Recuerdo la primera vez que recurrí al entonces milagroso alisset. (o como quiera que se escriba). Aquella dolorosa lucha la emprendí a mis tiernos 12 años, con sus consecuentes sufrimientos: dormir con rollos, cuidar las raíces, afrontar los daños del químico en mi infantil cabecita…todo a cambio de un lacio bastante razonable. Con tantos cuidados, es obvio que ciertas actividades fueron perdiendo protagonismo en mi vida, pues con ellas arriesgaba lo que tanto me costaba conseguir. Esto incluía la práctica de deportes, los baños en ríos, piscinas y las idas a la playa. Cualquier insinuación de lluvia era una catástrofe para mí. Me perdí de tantas cosas, pero como dicen por ahí, “antes muerta que desprestigiada”. Con el tiempo por alguna razón alguien decidió que el alisset se llamaría texturizado. Las chicas nos ofendíamos sobremanera si alguien insinuaba que nos alisábamos el cabello. Aquello era un delicado proceso de cambio de textura. A las cosas por su nombre.
Mi mamá me cuenta que en su tiempo era un poco peor: las muchachas, que de hecho ya habían vivido mucho tiempo sin el fantástico invento del enjuague o rinse, se planchaban el pelo, en el sentido literal de la palabra, pues se usaba una plancha algo caliente y se extendían aquellas melenas sobre la tabla de planchar para acabar con la churrusquería. Inverosímil.

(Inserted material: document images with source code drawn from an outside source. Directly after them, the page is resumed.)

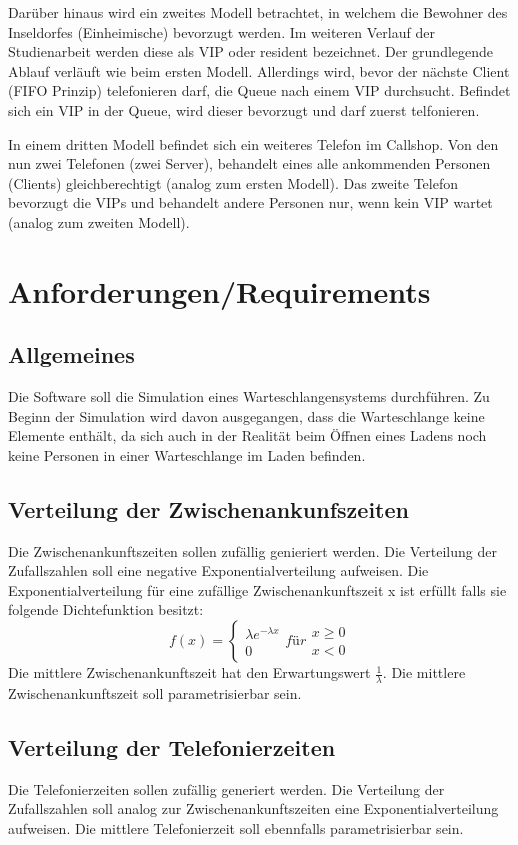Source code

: Darüber hinaus wird ein zweites Modell betrachtet, in welchem die Bewohner des Inseldorfes (Einheimische) bevorzugt werden. Im weiteren Verlauf der Studienarbeit werden diese als VIP oder resident bezeichnet. Der grundlegende Ablauf verläuft wie beim ersten Modell. Allerdings wird, bevor der nächste Client (FIFO Prinzip) telefonieren darf, die Queue nach einem VIP durchsucht. Befindet sich ein VIP in der Queue, wird dieser bevorzugt und darf zuerst telfonieren. 

In einem dritten Modell befindet sich ein weiteres Telefon im Callshop. Von den nun zwei Telefonen (zwei Server), behandelt eines alle ankommenden Personen (Clients) gleichberechtigt (analog zum ersten Modell). Das zweite Telefon bevorzugt die VIPs und behandelt andere Personen nur, wenn kein VIP wartet (analog zum zweiten Modell).

\section{Anforderungen/Requirements}
\label{requirements}
\subsection{Allgemeines}
Die Software soll die Simulation eines Warteschlangensystems durchführen. Zu Beginn der Simulation wird davon ausgegangen, dass die Warteschlange keine Elemente enthält, da sich auch in der Realität beim Öffnen eines Ladens noch keine Personen in einer Warteschlange im Laden befinden.
\subsection{Verteilung der Zwischenankunfszeiten}
Die Zwischenankunftszeiten sollen zufällig genieriert werden. Die Verteilung der Zufallszahlen soll eine negative Exponentialverteilung aufweisen. Die Exponentialverteilung für eine zufällige Zwischenankunftszeit x ist erfüllt falls sie folgende Dichtefunktion besitzt:
$$
f(x) = \left\{\begin{matrix}
\lambda e^{-\lambda x}
\\ 
0  
\end{matrix}\right.für \begin{matrix}
x \geqslant 0
\\ 
x < 0
\end{matrix}
$$
Die mittlere Zwischenankunftszeit hat den Erwartungswert $\frac{1}{\lambda}$. Die mittlere Zwischenankunftszeit soll parametrisierbar sein. 
\subsection{Verteilung der Telefonierzeiten}
Die Telefonierzeiten sollen zufällig generiert werden. Die Verteilung der Zufallszahlen soll analog zur Zwischenankunftszeiten eine Exponentialverteilung aufweisen. Die mittlere Telefonierzeit soll ebennfalls parametrisierbar sein.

Dormí seteada (con rollos) y utilizando cuanta pomada prometiera la tan deseada suavidad, como hasta eso de los 18 años, cuando me fui a estudiar a ciudad de Panamá. Allí descubrí las maravillas del blower. Era algo que podía hacer sola, con cierto grado de éxito. Mis humildes ingresos estudiantiles no me permitían más. Casi no puedo recordar alguna ocasión en la que me dejara secar el cabello en su estado natural. Eso sí, cada vez que las raíces crecían, había que ir a aplicar el “texturizado” de rigor, pues obviamente el cabello sigue creciendo tal y como Dios lo pensó cuando distribuyó nuestras características.

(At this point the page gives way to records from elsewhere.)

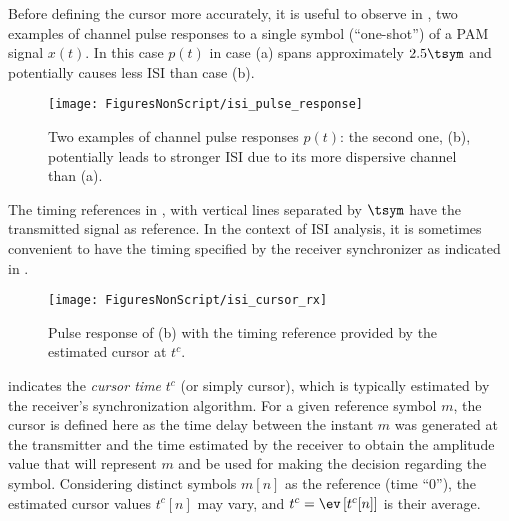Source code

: Before defining the cursor more accurately, it is useful to observe in , two examples
of channel pulse responses to a single symbol (``one-shot'') of a PAM signal $x(t)$.
 In this case $p(t)$ in case (a) spans approximately $2.5 \tsym$ and potentially causes less
ISI than case (b). 

\begin{figure}[htbp]
\centering
\texttt{[image: FiguresNonScript/isi\_pulse\_response]}
\caption{Two examples of channel pulse responses $p(t)$: the second one, (b), potentially leads to stronger ISI due to its more dispersive channel than (a).\label{fig:isi_pulse_response}}
\end{figure}

The timing references in , with vertical lines separated by $\tsym$
have the transmitted signal as reference. In the context of ISI analysis, it
is sometimes convenient to have the timing specified by the receiver 
synchronizer as indicated in .

\begin{figure}[htbp]
\centering
\texttt{[image: FiguresNonScript/isi\_cursor\_rx]}
\caption{Pulse response of (b) with the timing reference
provided by the estimated cursor at $t^c$.\label{fig:isi_cursor_rx}}
\end{figure}

 indicates the \emph{cursor time} $t^c$ (or simply cursor), which is typically estimated by the receiver's synchronization algorithm. 
For a given reference symbol $m$,
the cursor is defined here as the time delay between the instant $m$ was generated at
the transmitter and the time estimated by the receiver to obtain the amplitude value that will
represent $m$ and be used for making the decision regarding the symbol.
Considering distinct symbols $m[n]$ as the reference (time ``0''), the estimated 
cursor values $t^c[n]$ may vary, and $t^c = \ev\left[t^c[n]\right]$ is their average.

Así pasó el tiempo hasta que pude encarar el precio de al menos un blower profesional semanal, el cual era de al menos diez dólares. Luego se me antojó que me había cansado de hacerme texturizado (o relajante, como también le decíamos) y decidí tomar el riesgo de que el cabello creciera sin tratamiento químico, pero siempre bajo el calor de la pistola de aire.
No fue sino hasta hace unos cuatro años que conseguí que el último vestigio de alisset-texturizado-relajante abandonara totalmente mi sistema capilar. Bueno tanto como totalmente no, siempre me ponía un poquito en el marco de la cara, para borrar cualquier vestigio de onda. Fue entonces cuando, un poco tarde si se quiere, descubrí lo que me hubiera encantado saber desde el día que decidí alisarme el cabello a los 12 años: un secado hecho por estilistas dominicanas. Esta es la etapa que vivo actualmente. Y no puedo negar que soy muy feliz. La realidad es que nadie seca el cabello como las dominicanas. No me pregunten si es una cosa como el fútbol en los brasileños, porque no sabría explicarles. Lo cierto es que parece que todas fueran a la Universidad de Secado de Cabello, y tomado una maestría en Extra Lacio. Ahora que conozco esta experiencia ya no me sacrifico tanto. Todo hubiera sido más sencillo y más barato si me hubiera inclinado por mis rizos naturales (suspiro). Pero qué va, no tengo el valor (y francamente, tampoco las ganas). Y bueno, los dejo porque en este momento Cecilia me está esperando para “mi viaje a San Blas”, como cariñosamente se le dice en el argot de las negadoras del trópico, de dónde estoy segura volveré lacia y feliz.